▶ **THE TASK**
Using the listing below, select the lines with the word "sudo" and copy them.

▶ **SUPPLIED MATERIAL**
BEGIN

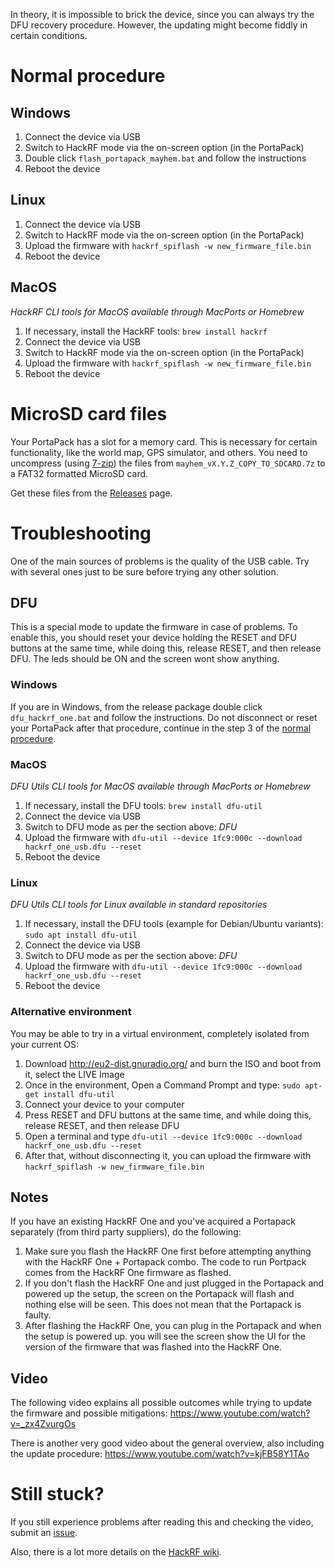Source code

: In theory, it is impossible to brick the device, since you can always try the DFU recovery procedure. However, the updating might become fiddly in certain conditions.

# Normal procedure

## Windows

1. Connect the device via USB
2. Switch to HackRF mode via the on-screen option (in the PortaPack)
3. Double click `flash_portapack_mayhem.bat` and follow the instructions
4. Reboot the device

## Linux

1. Connect the device via USB
2. Switch to HackRF mode via the on-screen option (in the PortaPack)
3. Upload the firmware with `hackrf_spiflash -w new_firmware_file.bin` 
4. Reboot the device

## MacOS

_HackRF CLI tools for MacOS available through MacPorts or Homebrew_

1. If necessary, install the HackRF tools: `brew install hackrf`
2. Connect the device via USB
3. Switch to HackRF mode via the on-screen option (in the PortaPack)
4. Upload the firmware with `hackrf_spiflash -w new_firmware_file.bin` 
5. Reboot the device

# MicroSD card files

Your PortaPack has a slot for a memory card. This is necessary for certain functionality, like the world map, GPS simulator, and others. You need to uncompress (using [7-zip](https://www.7-zip.org/download.html)) the files from `mayhem_vX.Y.Z_COPY_TO_SDCARD.7z` to a FAT32 formatted MicroSD card. 

Get these files from the [Releases](https://github.com/eried/portapack-mayhem/releases) page. 

# Troubleshooting

One of the main sources of problems is the quality of the USB cable. Try with several ones just to be sure before trying any other solution.

## DFU

This is a special mode to update the firmware in case of problems. To enable this, you should reset your device holding the RESET and DFU buttons at the same time, while doing this, release RESET, and then release DFU. The leds should be ON and the screen wont show anything.

### Windows
If you are in Windows, from the release package double click `dfu_hackrf_one.bat` and follow the instructions. Do not disconnect or reset your PortaPack after that procedure, continue in the step 3 of the [normal procedure](Update-firmware#normal-procedure).

### MacOS
_DFU Utils CLI tools for MacOS available through MacPorts or Homebrew_

1. If necessary, install the DFU tools: `brew install dfu-util`
2. Connect the device via USB
3. Switch to DFU mode as per the section above: *DFU*
4. Upload the firmware with `dfu-util --device 1fc9:000c --download hackrf_one_usb.dfu --reset` 
5. Reboot the device

### Linux
_DFU Utils CLI tools for Linux available in standard repositories_

1. If necessary, install the DFU tools (example for Debian/Ubuntu variants): `sudo apt install dfu-util`
2. Connect the device via USB
3. Switch to DFU mode as per the section above: *DFU*
4. Upload the firmware with `dfu-util --device 1fc9:000c --download hackrf_one_usb.dfu --reset` 
5. Reboot the device

### Alternative environment

You may be able to try in a virtual environment, completely isolated from your current OS:
1. Download http://eu2-dist.gnuradio.org/ and burn the ISO and boot from it, select the LIVE Image
2. Once in the environment, Open a Command Prompt and type: `sudo apt-get install dfu-util`
3. Connect your device to your computer
4. Press RESET and DFU buttons at the same time, and while doing this, release RESET, and then release DFU
5. Open a terminal and type `dfu-util --device 1fc9:000c --download hackrf_one_usb.dfu --reset`
6. After that, without disconnecting it, you can upload the firmware with `hackrf_spiflash -w new_firmware_file.bin`

## Notes

If you have an existing HackRF One and you've acquired a Portapack separately (from third party suppliers), do the following:
1. Make sure you flash the HackRF One first before attempting anything with the HackRF One + Portapack combo. The code to run Portpack comes from the HackRF One firmware as flashed. 
2. If you don't flash the HackRF One and just plugged in the Portapack and powered up the setup, the screen on the Portapack will flash and nothing else will be seen. This does not mean that the Portapack is faulty.
3. After flashing the HackRF One, you can plug in the Portapack and when the setup is powered up. you will see the screen show the UI for the version of the firmware that was flashed into the HackRF One. 

## Video
The following video explains all possible outcomes while trying to update the firmware and possible mitigations:
https://www.youtube.com/watch?v=_zx4ZvurgOs

There is another very good video about the general overview, also including the update procedure:
https://www.youtube.com/watch?v=kjFB58Y1TAo

# Still stuck?
If you still experience problems after reading this and checking the video, submit an [issue](https://github.com/eried/portapack-havoc/issues/new?assignees=&labels=&template=problem-upgrading-the-firmware.md&title=Problem+upgrading+the+firmware).

Also, there is a lot more details on the [HackRF wiki](https://github.com/mossmann/hackrf/wiki/Updating-Firmware).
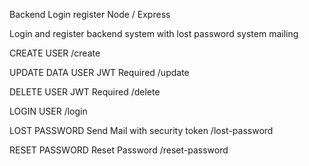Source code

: Backend Login register Node / Express

Login and register backend system with lost password system mailing

CREATE USER
/create

UPDATE DATA USER
JWT Required
/update

DELETE USER
JWT Required
/delete

LOGIN USER
/login

LOST PASSWORD
Send Mail with security token
/lost-password

RESET PASSWORD
Reset Password 
/reset-password
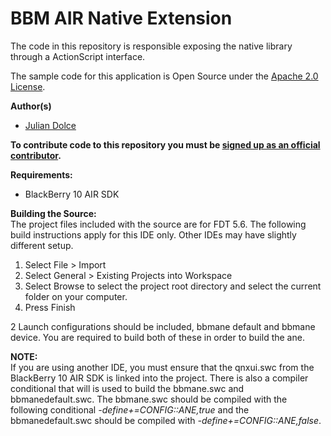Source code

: # BBM AIR Native Extension

The code in this repository is responsible exposing the native library through a ActionScript interface.

The sample code for this application is Open Source under the [Apache 2.0 License](http://www.apache.org/licenses/LICENSE-2.0.html).

**Author(s)** 

* [Julian Dolce](http://www.twitter.com/jdolce)

**To contribute code to this repository you must be [signed up as an official contributor](http://blackberry.github.com/howToContribute.html).**

**Requirements:**  
* BlackBerry 10 AIR SDK 

**Building the Source:**  
The project files included with the source are for FDT 5.6. The following build instructions apply for this IDE only. Other IDEs may have slightly different setup.  
1. Select File > Import  
2. Select General > Existing Projects into Workspace  
3. Select Browse to select the project root directory and select the current folder on your computer.  
4. Press Finish  
  
2 Launch configurations should be included, bbmane default and bbmane device. You are required to build both of these in order to build the ane.  
  
**NOTE:**  
If you are using another IDE, you must ensure that the qnxui.swc from the BlackBerry 10 AIR SDK is linked into the project. There is also a compiler conditional that will is used to build the bbmane.swc and bbmanedefault.swc. The bbmane.swc should be compiled with the following conditional  _-define+=CONFIG::ANE,true_ and the bbmanedefault.swc should be compiled with  _-define+=CONFIG::ANE,false_.  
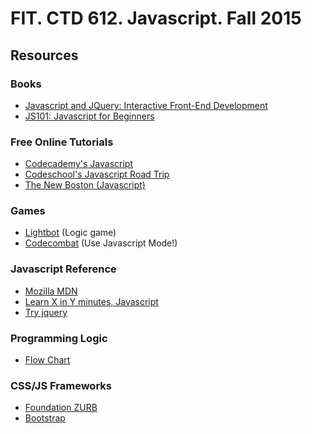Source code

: FIT. CTD 612. Javascript. Fall 2015
===================================

## Resources

### Books

  * [Javascript and JQuery: Interactive Front-End Development](http://www.amazon.com/dp/1118531647/)
  * [JS101: Javascript for Beginners](http://www.amazon.com/dp/1495327825)

### Free Online Tutorials

  * [Codecademy's Javascript](https://www.codecademy.com/tracks/javascript)
  * [Codeschool's Javascript Road Trip](https://www.codeschool.com/courses/javascript-road-trip-part-1)
  * [The New Boston (Javascript)](https://www.thenewboston.com/videos.php?cat=10)


### Games

  * [Lightbot](http://lightbot.com/hocflash.html) (Logic game)
  * [Codecombat](http://codecombat.com/) (Use Javascript Mode!)


### Javascript Reference
  * [Mozilla MDN](https://developer.mozilla.org/en-US/docs/Web/JavaScript/A_re-introduction_to_JavaScript)
  * [Learn X in Y minutes, Javascript](http://learnxinyminutes.com/docs/javascript/)
  * [Try jquery](http://try.jquery.com/)


### Programming Logic
  * [Flow Chart](https://en.wikipedia.org/wiki/Flowchart)

### CSS/JS Frameworks
  * [Foundation ZURB](http://foundation.zurb.com/)
  * [Bootstrap](http://getbootstrap.com/)

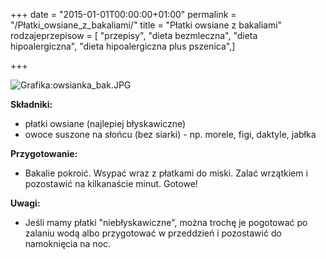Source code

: +++
date = "2015-01-01T00:00:00+01:00"
permalink = "/Płatki_owsiane_z_bakaliami/"
title = "Płatki owsiane z bakaliami"
rodzajeprzepisow = [ "przepisy", "dieta bezmleczna", "dieta hipoalergiczna", "dieta hipoalergiczna plus pszenica",]

+++

![](/images/owsianka_bak.JPG "Grafika:owsianka_bak.JPG")

**Składniki:**

-   płatki owsiane (najlepiej błyskawiczne)
-   owoce suszone na słońcu (bez siarki) - np. morele, figi, daktyle, jabłka

**Przygotowanie:**

-   Bakalie pokroić. Wsypać wraz z płatkami do miski. Zalać wrzątkiem i pozostawić na kilkanaście minut. Gotowe!

**Uwagi:**

-   Jeśli mamy płatki "niebłyskawiczne", można trochę je pogotować po zalaniu wodą albo przygotować w przeddzień i pozostawić do namoknięcia na noc.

END

▶ **RESULT OF THIS EXERCISE**
1. If necessary, install the DFU tools (example for Debian/Ubuntu variants): `sudo apt install dfu-util`
2. Once in the environment, Open a Command Prompt and type: `sudo apt-get install dfu-util`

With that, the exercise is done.